▶ **What to do**
Copy exactly the lines of the records below, and only those lines, beginning with the line that contains "WEP encryption is" and ending with the line that contains "As an ethical".

▶ **Task inputs**
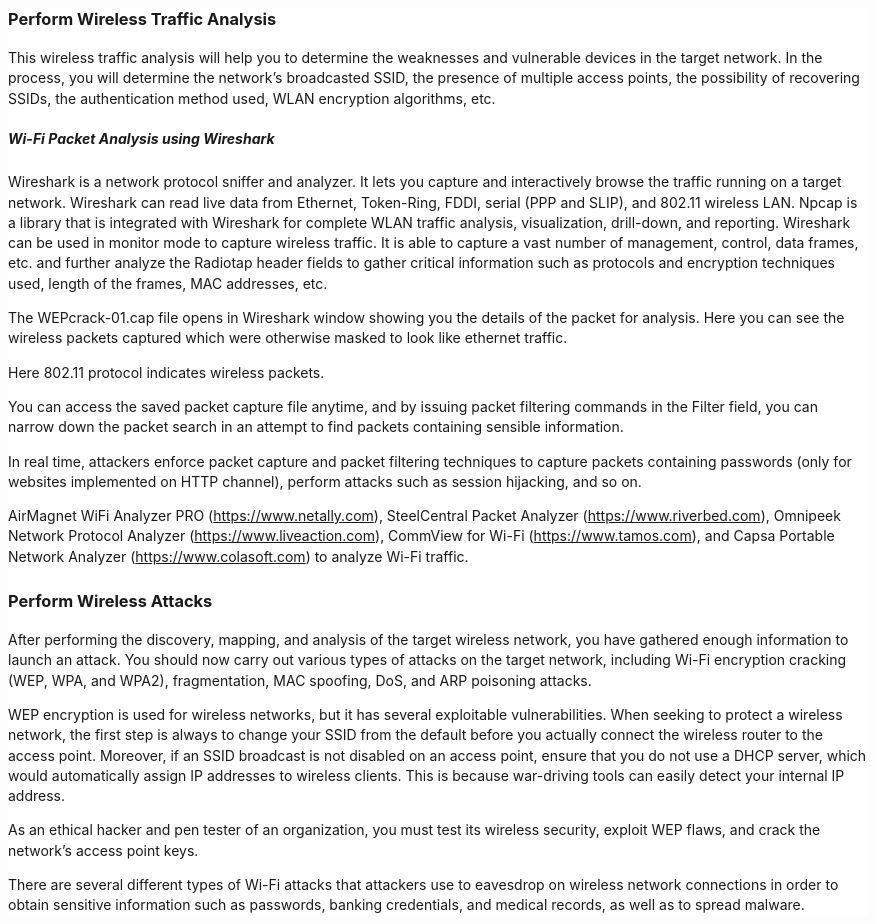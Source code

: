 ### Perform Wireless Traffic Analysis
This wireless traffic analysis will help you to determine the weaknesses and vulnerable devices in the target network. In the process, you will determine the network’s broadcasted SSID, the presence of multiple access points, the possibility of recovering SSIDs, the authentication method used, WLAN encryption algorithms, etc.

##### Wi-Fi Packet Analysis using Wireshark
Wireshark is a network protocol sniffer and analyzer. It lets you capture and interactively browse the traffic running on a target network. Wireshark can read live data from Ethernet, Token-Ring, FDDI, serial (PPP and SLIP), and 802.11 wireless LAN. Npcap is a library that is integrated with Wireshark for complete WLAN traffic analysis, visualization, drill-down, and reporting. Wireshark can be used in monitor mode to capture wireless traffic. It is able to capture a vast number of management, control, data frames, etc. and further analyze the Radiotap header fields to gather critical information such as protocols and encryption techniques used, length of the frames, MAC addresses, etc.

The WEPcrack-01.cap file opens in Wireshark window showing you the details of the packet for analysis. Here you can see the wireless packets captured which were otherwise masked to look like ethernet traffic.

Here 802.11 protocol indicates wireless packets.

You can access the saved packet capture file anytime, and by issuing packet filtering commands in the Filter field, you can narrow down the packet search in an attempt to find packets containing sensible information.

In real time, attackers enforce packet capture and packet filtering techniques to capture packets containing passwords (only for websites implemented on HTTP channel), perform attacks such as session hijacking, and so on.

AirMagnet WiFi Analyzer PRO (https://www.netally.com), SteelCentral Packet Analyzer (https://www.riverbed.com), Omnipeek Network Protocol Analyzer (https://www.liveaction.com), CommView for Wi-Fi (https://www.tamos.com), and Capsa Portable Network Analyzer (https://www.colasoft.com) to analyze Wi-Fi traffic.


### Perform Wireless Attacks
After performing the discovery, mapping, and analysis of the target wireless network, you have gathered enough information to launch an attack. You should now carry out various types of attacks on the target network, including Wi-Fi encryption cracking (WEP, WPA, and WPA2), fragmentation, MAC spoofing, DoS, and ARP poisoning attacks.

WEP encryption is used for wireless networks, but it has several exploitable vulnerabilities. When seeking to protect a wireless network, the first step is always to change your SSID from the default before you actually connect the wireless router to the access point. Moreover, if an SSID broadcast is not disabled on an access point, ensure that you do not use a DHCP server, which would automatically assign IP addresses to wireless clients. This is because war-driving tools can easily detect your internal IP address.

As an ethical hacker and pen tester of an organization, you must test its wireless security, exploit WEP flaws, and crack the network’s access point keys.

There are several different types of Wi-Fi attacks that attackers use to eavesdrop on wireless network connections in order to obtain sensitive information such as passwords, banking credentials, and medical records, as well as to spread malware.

▶ **Expected output**
WEP encryption is used for wireless networks, but it has several exploitable vulnerabilities. When seeking to protect a wireless network, the first step is always to change your SSID from the default before you actually connect the wireless router to the access point. Moreover, if an SSID broadcast is not disabled on an access point, ensure that you do not use a DHCP server, which would automatically assign IP addresses to wireless clients. This is because war-driving tools can easily detect your internal IP address.

As an ethical hacker and pen tester of an organization, you must test its wireless security, exploit WEP flaws, and crack the network’s access point keys.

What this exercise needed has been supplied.